Moraes’ maiden Dakar stage win, on the 438km special between Al Duwadimi and Al Salamiya, saw the Brazilian move to fourth overall, 9:17s off the pace.
Overdrive Racing’s Al Rajhi finished third on the day but it was enough to see him go 29 seconds clear of Team Audi Sport’s Sainz at the top of the overall classification, with Mattias Ekstrom third at 8:26s back in another of the Audi RS Q e-trons.
Nasser Al-Attiyah rounds out the overall top five at 10:17s off the pace but fellow Prodrive Hunter steerer Sebastien Loeb dropped around 20 minutes due to punctures and is now ninth in the rally.
With dirt track for most of the first 90km, the field was separated by little and there were as many different leaders at each of the first three waypoints, namely Guerlain Chicherit (Overdrive Toyota), Romain Dumas (Rebellion Toyota), and then Stage 1 winner Guillaume De Mevius (Overdrive Toyota).

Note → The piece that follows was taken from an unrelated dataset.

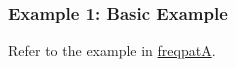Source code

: \subsubsection*{Example 1: Basic Example}

Refer to the example in \hyperref[sect:freqpatA]{freqpatA}.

Dumas had another spell on top before Moraes hit the front at the Kilometre 310 waypoint, then Al-Attiyah at Kilometre 352.
The five-time Dakar champ held sway again at the final waypoint before the finish line, only to then cop another puncture which forced him to nurse his ‘Nasser Racing’ entry home with just a bare rim on the left-rear corner.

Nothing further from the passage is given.